An Indianapolis jury has returned a $65.9 million verdict against Memphis-based FedEx in a breach-of-contract lawsuit brought in 2008 by now-defunct ATA Airlines.
The former Indianapolis carrier alleged FedEx broke a long-term contract with ATA to fly troops on behalf of the federal government. ATA ceased operations in April 2008, shortly after it was informed by FedEx that it would no longer be part of FedEx’s military contracting team.
Last week, the U.S. District Court jury said ATA is entitled to $21.9 million in lost profits for 2008 and $43.9 million in lost profits for 2009.
ATA originally had sought $94 million. Last April, however, FedEx won a partial summary judgment that tossed out some of ATA’s claims, leaving just the breach-of-contract charge. In a recent regulatory filing prior to the Oct. 19 verdict, FedEx declared: “We still do not believe that any material loss is probable.”

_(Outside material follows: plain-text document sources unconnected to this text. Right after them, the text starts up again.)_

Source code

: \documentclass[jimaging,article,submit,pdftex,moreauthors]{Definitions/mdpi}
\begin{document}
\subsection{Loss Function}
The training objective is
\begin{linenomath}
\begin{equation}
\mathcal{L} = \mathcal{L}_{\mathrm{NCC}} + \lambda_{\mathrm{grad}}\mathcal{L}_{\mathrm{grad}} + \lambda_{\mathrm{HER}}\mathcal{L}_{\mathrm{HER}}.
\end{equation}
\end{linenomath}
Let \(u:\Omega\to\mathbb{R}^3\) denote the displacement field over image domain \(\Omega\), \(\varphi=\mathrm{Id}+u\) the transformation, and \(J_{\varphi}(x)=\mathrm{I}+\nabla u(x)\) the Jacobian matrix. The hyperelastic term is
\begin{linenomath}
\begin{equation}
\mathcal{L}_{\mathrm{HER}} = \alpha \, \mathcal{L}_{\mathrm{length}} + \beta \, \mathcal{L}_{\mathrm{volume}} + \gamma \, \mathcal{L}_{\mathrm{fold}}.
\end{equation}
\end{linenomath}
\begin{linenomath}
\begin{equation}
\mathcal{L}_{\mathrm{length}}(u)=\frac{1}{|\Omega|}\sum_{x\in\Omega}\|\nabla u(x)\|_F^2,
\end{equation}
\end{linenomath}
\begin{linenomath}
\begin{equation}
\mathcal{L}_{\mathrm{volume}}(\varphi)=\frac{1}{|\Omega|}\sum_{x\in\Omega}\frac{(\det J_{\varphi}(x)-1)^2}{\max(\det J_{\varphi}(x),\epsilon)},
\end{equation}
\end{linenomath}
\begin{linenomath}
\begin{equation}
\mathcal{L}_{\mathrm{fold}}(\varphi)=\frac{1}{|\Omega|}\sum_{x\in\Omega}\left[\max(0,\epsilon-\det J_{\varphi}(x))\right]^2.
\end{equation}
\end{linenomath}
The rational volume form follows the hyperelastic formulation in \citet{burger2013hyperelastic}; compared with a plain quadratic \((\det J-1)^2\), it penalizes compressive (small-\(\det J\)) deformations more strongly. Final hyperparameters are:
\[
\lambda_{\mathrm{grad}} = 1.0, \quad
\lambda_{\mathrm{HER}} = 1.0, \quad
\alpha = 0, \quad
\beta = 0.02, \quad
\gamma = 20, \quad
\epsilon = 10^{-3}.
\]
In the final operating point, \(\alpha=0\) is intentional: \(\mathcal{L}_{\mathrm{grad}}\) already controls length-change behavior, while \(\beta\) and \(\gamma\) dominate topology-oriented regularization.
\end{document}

“We respectfully disagree with the jury’s findings and are evaluating our options,” FedEx spokeswoman Sandra Munoz told IBJ on Monday. It is widely expected that the company will appeal the verdict, which was reached after three hours of deliberations.
Any money ATA ultimately recovers will be distributed to creditors, including pilots, said Ken Broughton, an attorney for Texas-based Haynes and Boone LLP, which represented the airline.
In a statement, Broughton said that “unfortunately, any judgment ATA recovers from FedEx won’t revive" ATA.
According to bankruptcy records, ATA had 4,970 unsecured claims totaling $571.6 million as of June 30. The largest unsecured creditor listed is Wells Fargo Northwest, seeking $301 million.
ATA, founded in the 1970s by Latvian immigrant George Mikelsons, grew to be the nation’s 10th-largest scheduled passenger airline. An expensive fleet upgrade begun prior to the Sept. 11, 2001, terrorist attacks came back to haunt ATA as the industry slowed in the years to follow.
ATA filed its first Chapter 11 reorganization in October 2004. At first, Southwest Airlines bought a portion of ATA stock, along with New York vulture firm MatlinPatterson. ATA’s headquarters were moved to suburban Atlanta, where the carrier became part of a larger organization based there—Global Aviation Holdings, operator of charter carriers World Airways and North American Airlines.
Dallas-based Southwest walked away with ATA’s valuable gate slots, including those in New York City.